Page titles and bookmarks

The web page title serves two functions: one is to provide a title for the browser window, the other is as a bookmark (or favorite) in the user’s bookmark list.

Consider how your page title will look in a user’s bookmark list. It should be short and simple, and should identify your site and the function of the page. To do this, it is best to start with a short description of the site or topic, followed by specific information.

A good bookmark might look like

Company Name: Contacts

Here are some bad page titles:

The function of the title is not advertisement.

The title of your site’s main page could be simply the name of your site or organization, while other pages at the site may carry an abbreviation of the organization and a short description of the page contents.

It is considered good style to begin the body of the document with the title repeated up as a h1 header, so the title appears at the top of the content of the web page.

Good URL’s don’t change

Make sure important pages are in places where they are not likely to change in the future. Otherwise, you are bound to break links and user’s bookmarks, and generally bug people.

For instance, if your site is www.mysite.com, then your home page should be reachable by typing
http://www.mysite.com/
into the browser. Your page that lists job openings should be reachable by typing something like
http://www.mysite.com/jobs/.

Sometimes main pages will require a specific file such as
http://www.mysite.com/main.htm
for the main page and something horrible like
http://www.mysite.com/BobFinchHR/default_job_03938.asp?je=0283474&sd7=default&te=showjobsnow
for the job page. Besides being ugly, such URL’s are almost certain to change in the near future, thereby breaking any bookmarks a user may have made to them.

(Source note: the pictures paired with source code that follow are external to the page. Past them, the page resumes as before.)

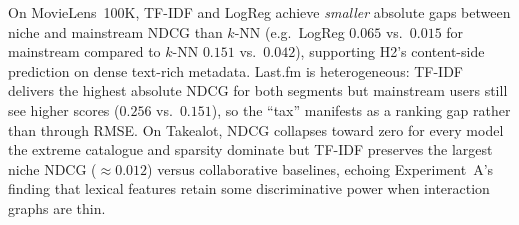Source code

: \begin{table}[htbp]
  \centering
  \caption{Mean NDCG@10 for niche (N) and mainstream (M) tertiles. ``Book-X'' denotes Book-Crossing. Takealot appended from \texttt{user\_centric\_metrics\_take-a-lot-dataset.csv}.}
  \label{tab:uc-ndcg}
\end{table}

On MovieLens~100K, TF-IDF and LogReg achieve \emph{smaller} absolute gaps between niche and mainstream NDCG than $k$-NN (e.g.\ LogReg $0.065$ vs.\ $0.015$ for mainstream compared to $k$-NN $0.151$ vs.\ $0.042$), supporting H2's content-side prediction on dense text-rich metadata. Last.fm is heterogeneous: TF-IDF delivers the highest absolute NDCG for both segments but mainstream users still see higher scores ($0.256$ vs.\ $0.151$), so the ``tax'' manifests as a ranking gap rather than through RMSE. On Takealot, NDCG collapses toward zero for every model the extreme catalogue and sparsity dominate but TF-IDF preserves the largest niche NDCG ($\approx 0.012$) versus collaborative baselines, echoing Experiment~A's finding that lexical features retain some discriminative power when interaction graphs are thin.

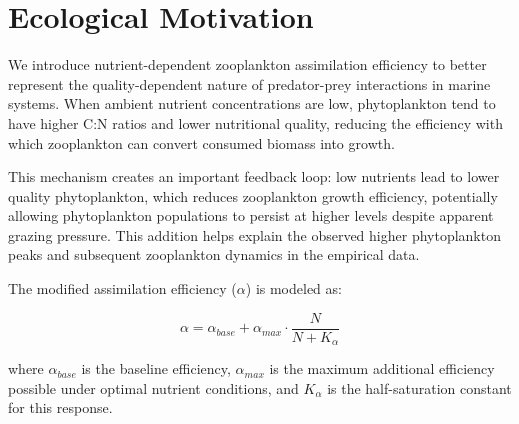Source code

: \section{Ecological Motivation}

We introduce nutrient-dependent zooplankton assimilation efficiency to better represent the quality-dependent nature of predator-prey interactions in marine systems. When ambient nutrient concentrations are low, phytoplankton tend to have higher C:N ratios and lower nutritional quality, reducing the efficiency with which zooplankton can convert consumed biomass into growth.

This mechanism creates an important feedback loop: low nutrients lead to lower quality phytoplankton, which reduces zooplankton growth efficiency, potentially allowing phytoplankton populations to persist at higher levels despite apparent grazing pressure. This addition helps explain the observed higher phytoplankton peaks and subsequent zooplankton dynamics in the empirical data.

The modified assimilation efficiency ($\alpha$) is modeled as:

\[ \alpha = \alpha_{base} + \alpha_{max} \cdot \frac{N}{N + K_{\alpha}} \]

where $\alpha_{base}$ is the baseline efficiency, $\alpha_{max}$ is the maximum additional efficiency possible under optimal nutrient conditions, and $K_{\alpha}$ is the half-saturation constant for this response.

It is also a poor idea to lock your pages to a specific technology. For example, making your job page
http://www.mysite.com/jobs.asp
locks the page into MS ASP technology. If you decide in the future to change the technology, you will change the .asp file ending, and so break users’ bookmarks to the page.

The neatest way to solve the problem is to make all your important pages to be the default page in a nicely-named directory, like this:
http://www.mysite.com/jobs/
You can specify which file is the default file in that directory using the web server. Then you can change technology at will, without breaking your users’ links!

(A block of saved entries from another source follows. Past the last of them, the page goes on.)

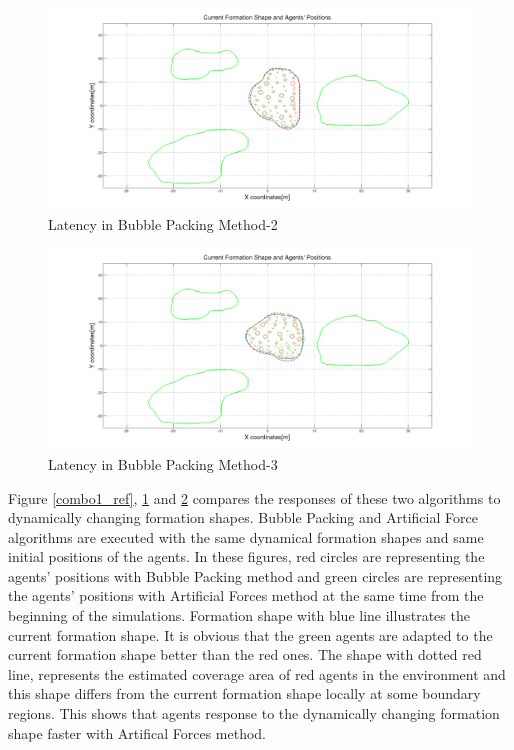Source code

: \begin{figure}[H]
\caption{Latency in Bubble Packing Method-2} \label{combo2_ref}
\centerline{\includegraphics[scale = 0.30]{combo2}}
\end{figure} 

\begin{figure}[H]
\caption{Latency in Bubble Packing Method-3} \label{combo3_ref}
\centerline{\includegraphics[scale = 0.30]{combo3}}
\end{figure} 

Figure \ref{combo1_ref}, \ref{combo2_ref} and \ref{combo3_ref} compares the responses of these two algorithms to dynamically changing formation shapes. Bubble Packing and Artificial Force algorithms are executed with the same dynamical formation shapes and same initial positions of the agents. In these figures, red circles are representing the agents' positions with Bubble Packing method and green circles are representing the agents' positions with Artificial Forces method at the same time from the beginning of the simulations. Formation shape with blue line illustrates the current formation shape. It is obvious that the green agents are adapted to the current formation shape better than the red ones. The shape with dotted red line, represents the estimated coverage area of red agents in the environment and this shape differs from the current formation shape locally at some boundary regions. This shows that agents response to the dynamically changing formation shape faster with Artifical Forces method. 

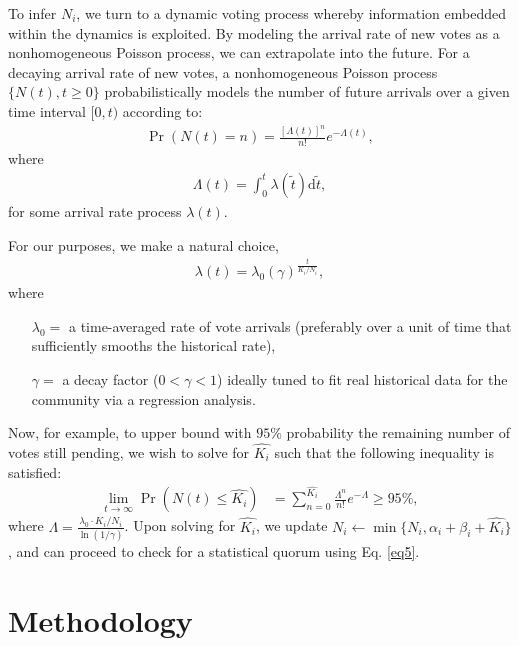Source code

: \documentclass[format=acmsmall, review=true, screen=true, anonymous=true]{acmart}
\begin{document}
To infer $N_i$, we turn to a dynamic voting process whereby information embedded within the dynamics is exploited.  By modeling the arrival rate of new votes as a nonhomogeneous Poisson process, we can extrapolate into the future.  For a decaying arrival rate of new votes, a nonhomogeneous Poisson process $\{N(t),t\geq 0\}$ probabilistically models the number of future arrivals over a given time interval $[0,t)$ according to:
\begin{align*}
\Pr(N(t)=n)={\frac {[\Lambda (t)]^{n}}{n!}}e^{-\Lambda (t)},
\end{align*}
where
\begin{align*}
\Lambda (t)=\int _{0}^{t}\lambda (\tilde{t})\mathrm{d}\tilde{t},
\end{align*}
for some arrival rate process $\lambda (t)$.

For our purposes, we make a natural choice,
\begin{align}\label{eq6}
\lambda (t) = \lambda_0 {(\gamma)}^{\frac{t}{K_i/N_i}},
\end{align}
where
\begin{itemize}
\item[$\lambda_0 =$] a time-averaged rate of vote arrivals (preferably over a unit of time that sufficiently smooths the historical rate),
\item[$\gamma =$] a decay factor ($0 < \gamma < 1$) ideally tuned to fit real historical data for the community via a regression analysis.
\end{itemize}
Now, for example, to upper bound with $95\%$ probability the remaining number of votes still pending, we wish to solve for $\hat{K_i}$ such that the following inequality is satisfied:
\begin{align}\label{eq7}
\lim_{t\rightarrow \infty}\Pr\left(N(t)\leq \hat{K_i}\right) & = \sum_{n=0}^{\hat{K_i}} \frac{\Lambda^n}{n!}e^{-\Lambda} \geq 95\%,
\end{align}
where $\Lambda = \frac{\lambda_0 \cdot K_i/N_i}{\ln{(1/\gamma)}}$.
Upon solving for $\hat{K_i}$, we update $N_i \leftarrow \min\{N_i,\alpha_i + \beta_i + \hat{K_i}\}$, and can proceed to check for a statistical quorum using Eq. \ref{eq5}.


\section{Methodology}
\label{sec:methodology}
\end{document}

Most web servers are flexible about naming conventions for the default web page in a directory (index.htm or default.asp, etc). So you can have the default page be named as you like, and rely on the server to find it when the user refers to that directory.

Use generic contact info

On a web site for an organization, consider using generic contact info, such as
<a href="mailto: OurCo HR &lt;hr@ourco.com&gt;">Human Resources<a>
as opposed to the e-mail for a specific employee. The reason should be obvious.

Privacy and security

Personal info

Don’t ask people to type personal information (or even worse, personal information about their friends), unless you have a very solid and legitimate reason, and have taken appropriate steps to protect their information. Even if you mean well, it reinforces bad habits.

If you do have a perfectly legitimate need for personal information, make sure you get the information using a secure connection (HTTPS).

In the case of credit cards numbers, it is a very bad idea to keep the information after you’ve used it. If somebody hacks your system and gets the numbers, you could be held liable.

Cookies

Remember, cookies are invasive: they are written to the user’s hard disk. They have been misused, so many users distrust them, and some users have cookies turned off in their browser as a matter of principle.

Certainly don’t require cookies on your introductory page. As with other technologies, unless there is no other way, make sure your page functions without cookies. Don’t set unnecessary cookies.

There are legitimate uses for cookies, such as to identify that a user has been logged in from one page to the next. Notice that this is an aid to the user—they don’t have to re-login on each page.

The function of a cookie should be to make navigation easier for the user. If your cookie doesn’t have this direct effect, re-consider it.

An example of an illegitimate use of cookies is to gather marketing information about users.